Budapest ha detto basta. Basta all’imposizione culturale travestita da diritti civili. Basta al ricatto morale per cui, se non partecipi al Pride, sei automaticamente “fascista”, “bigotto”, “omofobo”. Basta a una UE che si comporta come una centrale rieducativa: o accetti il dogma Lgbtq+, o sei fuori dai giochi.
E così, mentre Schlein canta “Bella ciao” nel cuore di una nazione che non le ha chiesto nulla – forse sperando che la canzone possa legittimare anche le sue contraddizioni interne – migliaia di ungheresi silenziosi guardano sfilare il circo colorato e si domandano: “ma questi sarebbero i paladini della democrazia?”.

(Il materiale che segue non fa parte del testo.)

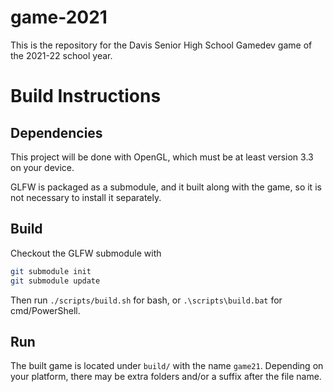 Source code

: # game-2021

This is the repository for the Davis Senior High School Gamedev game of the
2021-22 school year.

# Build Instructions

## Dependencies
This project will be done with OpenGL, which must be at least version 3.3 on
your device.

GLFW is packaged as a submodule, and it built along with the game, so it is not
necessary to install it separately.

## Build
Checkout the GLFW submodule with

```bash
git submodule init
git submodule update
```

Then run `./scripts/build.sh` for bash, or `.\scripts\build.bat` for cmd/PowerShell.

## Run
The built game is located under `build/` with the name `game21`. Depending on
your platform, there may be extra folders and/or a suffix after the file name.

E la destra ungherese? Presente, compatta e dignitosa. Blocca con le auto, sì, ma un ponte: simbolico. Lo fa per dire che c’è un altro modo di concepire la convivenza sociale. Dove l’identità non è un’opzione a pagamento, ma una verità biologica. Dove la libertà di manifestare non è la libertà di imporsi sugli altri con un codice morale posticcio e flessibile, a seconda del vento progressista.
E intanto, i soliti italiani… Schlein col pugno chiuso, Calenda col tweet indignato e una manciata di europarlamentari col senso della “missione universale”. Come se il mondo aspettasse loro per essere salvato dal “medioevo” ungherese. Peccato che il loro “medioevo” sia in casa propria: una società liquefatta, con le culle vuote e i licei pieni di “educazione fluida”.
Il governo ungherese non ha vietato l’amore. Ha difeso l’ordine. Sì, quell’ordine naturale che ha garantito per millenni la continuità delle civiltà. Che non odia nessuno, ma che rifiuta di essere ridicolizzato. Che non multa per l’orientamento sessuale, ma rifiuta che esso diventi strumento di militanza ideologica nelle strade.
L’Europa, se vuole salvarsi, non deve estendere il Pride. Deve estendere il buon senso. E magari ascoltare anche chi, come Viktor Orbán e gli ungheresi che oggi resistono pacificamente, crede ancora che la verità non sia soggetta ai colori della moda.